A man wearing a face mask walks past the European Commission headquarters as the spread of coronavirus disease (COVID-19) continues in Brussels, Belgium, April 9, 2020. /Reuters
The political instinct, however, has been to "protect one's own" and to some extent this is any government's duty to its citizens. This protection though cannot be achieved in the longer term by attempting to create an autarky, a system of economic self-reliance.
With continued risk, economies need redundancies and free global trade to support one another. The UK government faced domestic criticism for sending face masks to China in February while domestic supplies were low, but the government remained committed to its friendship with China and as the UK approached its own peak, many thousands of tonnes were received in turn.
If nations are forced to adapt to the realities of COVID-19, rather than await a vaccine, then they need to be ready to find new ways of maintaining a global trade in order to stave off recession and to fund domestic aid packages and healthcare infrastructure.
In Singapore, a nation founded on international trade and thriving today as a financial hub and the world's largest port, the risk of protectionism is very real. Minister for Trade and Industry Chan Chun Sing warned that "COVID-19 has accelerated the retreat from globalization and the erection of more protectionist barriers." While demanding that such moves must be resisted, "a less connected world means a poorer world and fewer opportunities for all," he said.

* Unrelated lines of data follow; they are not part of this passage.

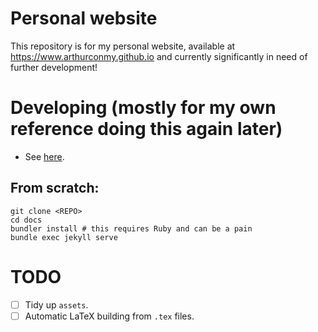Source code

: # Personal website

This repository is for my personal website, available at https://www.arthurconmy.github.io and currently significantly in need of further development!

# Developing (mostly for my own reference doing this again later)

* See [here](https://docs.github.com/en/pages/setting-up-a-github-pages-site-with-jekyll/testing-your-github-pages-site-locally-with-jekyll).

## From scratch:

```
git clone <REPO>
cd docs
bundler install # this requires Ruby and can be a pain
bundle exec jekyll serve
```

# TODO

- [ ] Tidy up `assets`.
- [ ] Automatic LaTeX building from `.tex` files.

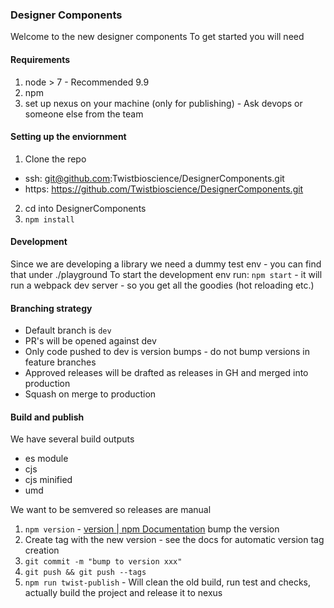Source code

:### Designer Components


Welcome to the new designer components
To get started you will need

#### Requirements
1. node > 7 - Recommended 9.9
2. npm
3. set up nexus on your machine (only for publishing) - Ask devops or someone else from the team

#### Setting up the enviornment
1. Clone the repo
  - ssh: git@github.com:Twistbioscience/DesignerComponents.git
  - https: https://github.com/Twistbioscience/DesignerComponents.git
2. cd into DesignerComponents
3. `npm install`

#### Development
Since we are developing a library we need a dummy test env - you can find that under ./playground
To start the development env run:
`npm start` - it will run a webpack dev server - so you get all the goodies (hot reloading etc.)

#### Branching strategy
- Default branch is ```dev``` 
- PR's will be opened against dev
- Only code pushed to dev is version bumps - do not bump versions in feature branches
- Approved releases will be drafted as releases in GH and merged into production
- Squash on merge to production

#### Build and publish
We have several build outputs
- es module
- cjs 
- cjs minified
- umd

We want to be semvered so releases are manual
1. `npm version` - [version | npm Documentation](https://docs.npmjs.com/cli/version) bump the version
2. Create tag with the new version - see the docs for automatic version tag creation
3. `git commit -m "bump to version xxx"`
4. `git push && git push --tags`
5. `npm run twist-publish` - Will clean the old build, run test and checks, actually build the project and release it to nexus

With a continued threat of a resurgence, nations must remain ready to weather the economic headwinds, and part of that readiness will necessitate the preservation of a global economy. Ensuring that global demand is maintained encourages investment while keeping labor costs stable reduces the risk of uncontrolled domestic inflation.
Governments must resist a descent into deepening protectionism. Long-term prosperity and sustainable employment secured through a global economy must drive policy. A protectionist agenda will only lead to inefficiencies, unsustainable industries, and an unjustified stagnation of progress on common global objectives such as COVID-19 and climate change.